An official statement by the ministry said, “At end-March 2020, around 9.37 crore loan accounts under the Shishu category of PMMY with a complete loan amount of about Rs 1.62 Lakh crore, were outstanding”. For interest subvention of 2 percent to Shishu loan category borrowers under PMMY, due as on March 31, 2020, for eligible borrowers for a period of 12 months, the scheme has been approved by Union Cabinet. An official statement said, “the loans that are due as on March 31, 2020, and not in Non-Performing Asset (NPA) category, for them the scheme is going to extend,”. “By letting small businesses to keep functioning without laying off employees because of lack of funds, the scheme is anticipated to assist much-needed relief to the sector,” it added.

On April 8, 2015, Prime Minister launched Pradhan Mantri Mudra Yojana (PMMY) to provide loans to non-corporate, non-farm small/micro enterprises of up to 10 lakh. The government announced during a release, “The scheme has been formulated as a meticulous response to an unprecedented situation and aims to alleviate financial stress for borrowers at the ‘base of the pyramid’ by reducing their cost of credit”. Under PMMY these loans are classified as MUDRA loans.

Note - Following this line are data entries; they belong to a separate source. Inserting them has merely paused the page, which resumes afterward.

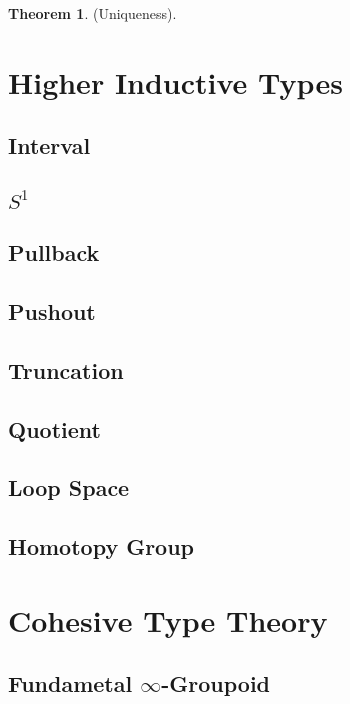 \documentclass{article}
\theoremstyle{definition}
\newtheorem{theorem}{Theorem}
\begin{document}
\begin{theorem} (Uniqueness).
\end{theorem}

\section{Higher Inductive Types}

\subsection{Interval}

\subsection{$S^1$}

\subsection{Pullback}

\subsection{Pushout}

\subsection{Truncation}

\subsection{Quotient}

\subsection{Loop Space}

\subsection{Homotopy Group}

\section{Cohesive Type Theory}

\subsection{Fundametal $\infty$-Groupoid}
\end{document}
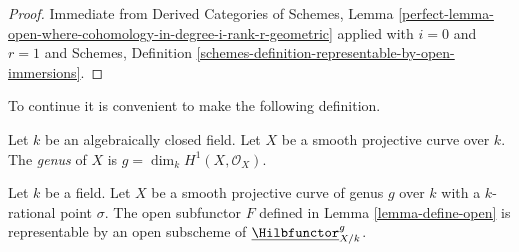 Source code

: \begin{proof}
Immediate from Derived Categories of Schemes, Lemma
\ref{perfect-lemma-open-where-cohomology-in-degree-i-rank-r-geometric}
applied with $i = 0$ and $r = 1$ and
Schemes, Definition \ref{schemes-definition-representable-by-open-immersions}.
\end{proof}

\noindent
To continue it is convenient to make the following definition.

\begin{definition}
\label{definition-genus}
Let $k$ be an algebraically closed field. Let $X$ be a smooth projective
curve over $k$. The {\it genus} of $X$ is $g = \dim_k H^1(X, \mathcal{O}_X)$.
\end{definition}

\begin{lemma}
\label{lemma-open-representable}
Let $k$ be a field. Let $X$ be a smooth projective curve of genus $g$
over $k$ with a $k$-rational point $\sigma$. The open subfunctor $F$ defined
in Lemma \ref{lemma-define-open} is representable by an open subscheme of
$\underline{\Hilbfunctor}^g_{X/k}$.
\end{lemma}

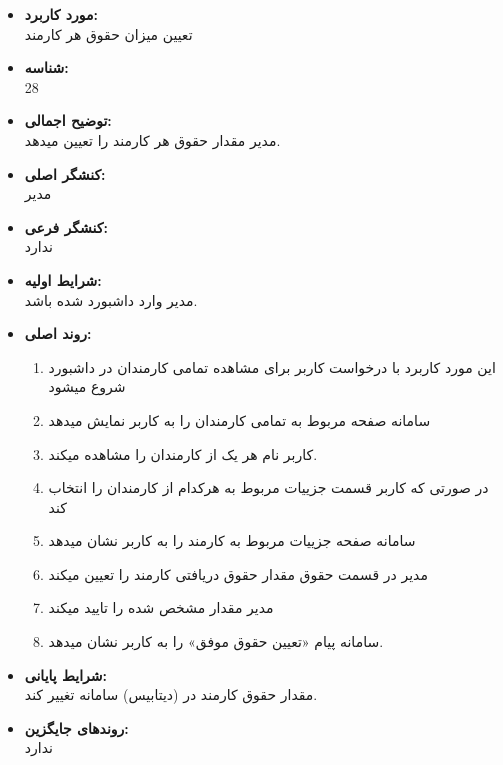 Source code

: \documentclass{article}
\begin{document}
\begin{itemize}
\item \textbf{مورد کاربرد:}\\
تعیین میزان حقوق هر کارمند
\item \textbf{شناسه:}\\
28
\item \textbf{توضیح اجمالی:}\\
مدیر مقدار حقوق هر کارمند را تعیین میدهد.
\item \textbf{کنشگر اصلی:}\\
مدیر
\item \textbf{کنشگر فرعی:}\\
ندارد
\item \textbf{شرایط اولیه:}\\
مدیر وارد داشبورد شده باشد.
\item \textbf{روند اصلی:}\\
\begin{enumerate}
\item  این مورد کاربرد با درخواست کاربر برای مشاهده تمامی  کارمندان در داشبورد شروع میشود
\item سامانه صفحه مربوط به تمامی کارمندان را به کاربر نمایش میدهد
\item کاربر نام هر یک از کارمندان را مشاهده میکند.
\item  در صورتی که کاربر قسمت جزییات مربوط به هرکدام از کارمندان را انتخاب کند
\item سامانه صفحه جزییات مربوط به کارمند را به کاربر نشان میدهد
\item مدیر در قسمت حقوق مقدار حقوق دریافتی کارمند را تعیین میکند
\item مدیر مقدار مشخص شده را تایید میکند
\item سامانه پیام «تعیین حقوق موفق» را به کاربر نشان میدهد.
\end{enumerate}
\item \textbf{شرایط پایانی:}\\ 
مقدار حقوق کارمند در (دیتابیس) سامانه تغییر کند.
\item \textbf{روندهای جایگزین:}\\
ندارد
\end{itemize}
\noindent\makebox[\linewidth]{\rule{\paperwidth}{0.4pt}}
\end{document}
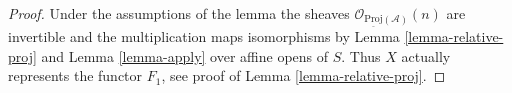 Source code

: \begin{proof}
Under the assumptions of the lemma the sheaves
$\mathcal{O}_{\underline{\text{Proj}}(\mathcal{A})}(n)$
are invertible and the multiplication maps isomorphisms
by Lemma \ref{lemma-relative-proj} and
Lemma \ref{lemma-apply}
over affine opens of $S$. Thus $X$ actually represents the
functor $F_1$, see proof of Lemma \ref{lemma-relative-proj}.
\end{proof}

Commercial banks, RRBs, small finance banks, MFIs, and NBFCs provides these loans.

The problem faced by micro and small enterprises is due to an outbreak of coronavirus and resulting in nationwide lockdown which is helped and funded through Shishu Mudra loans. Small businesses typically function on thin operating margins, and therefore the current lockdown has had a severe impact on their cash flows, jeopardizing their ability to service their loans. This might prompt a default in repayment and have a resultant influence on access to institutional credit in the future.